INSTRUCTIONS FOR THE TASK: Within the entries below, find the portion that opens with the line containing "de la API de PayU" and closes with the line containing "Para probar diferentes". Retype that portion exactly and only.

MATERIAL SHOWN:
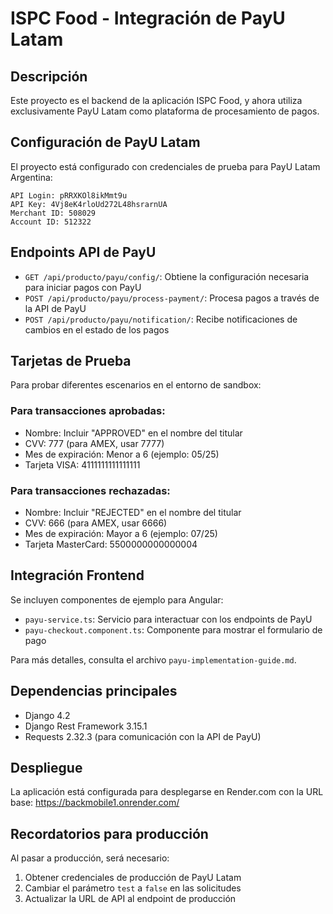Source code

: # ISPC Food - Integración de PayU Latam

## Descripción

Este proyecto es el backend de la aplicación ISPC Food, y ahora utiliza exclusivamente PayU Latam como plataforma de procesamiento de pagos.

## Configuración de PayU Latam

El proyecto está configurado con credenciales de prueba para PayU Latam Argentina:

```
API Login: pRRXKOl8ikMmt9u
API Key: 4Vj8eK4rloUd272L48hsrarnUA
Merchant ID: 508029
Account ID: 512322
```

## Endpoints API de PayU

- `GET /api/producto/payu/config/`: Obtiene la configuración necesaria para iniciar pagos con PayU
- `POST /api/producto/payu/process-payment/`: Procesa pagos a través de la API de PayU
- `POST /api/producto/payu/notification/`: Recibe notificaciones de cambios en el estado de los pagos

## Tarjetas de Prueba

Para probar diferentes escenarios en el entorno de sandbox:

### Para transacciones aprobadas:
- Nombre: Incluir "APPROVED" en el nombre del titular
- CVV: 777 (para AMEX, usar 7777)
- Mes de expiración: Menor a 6 (ejemplo: 05/25)
- Tarjeta VISA: 4111111111111111

### Para transacciones rechazadas:
- Nombre: Incluir "REJECTED" en el nombre del titular
- CVV: 666 (para AMEX, usar 6666)
- Mes de expiración: Mayor a 6 (ejemplo: 07/25)
- Tarjeta MasterCard: 5500000000000004

## Integración Frontend

Se incluyen componentes de ejemplo para Angular:
- `payu-service.ts`: Servicio para interactuar con los endpoints de PayU
- `payu-checkout.component.ts`: Componente para mostrar el formulario de pago

Para más detalles, consulta el archivo `payu-implementation-guide.md`.

## Dependencias principales

- Django 4.2
- Django Rest Framework 3.15.1
- Requests 2.32.3 (para comunicación con la API de PayU)

## Despliegue

La aplicación está configurada para desplegarse en Render.com con la URL base: https://backmobile1.onrender.com/

## Recordatorios para producción

Al pasar a producción, será necesario:
1. Obtener credenciales de producción de PayU Latam
2. Cambiar el parámetro `test` a `false` en las solicitudes
3. Actualizar la URL de API al endpoint de producción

RESULT:
- `POST /api/producto/payu/process-payment/`: Procesa pagos a través de la API de PayU
- `POST /api/producto/payu/notification/`: Recibe notificaciones de cambios en el estado de los pagos

## Tarjetas de Prueba

Para probar diferentes escenarios en el entorno de sandbox:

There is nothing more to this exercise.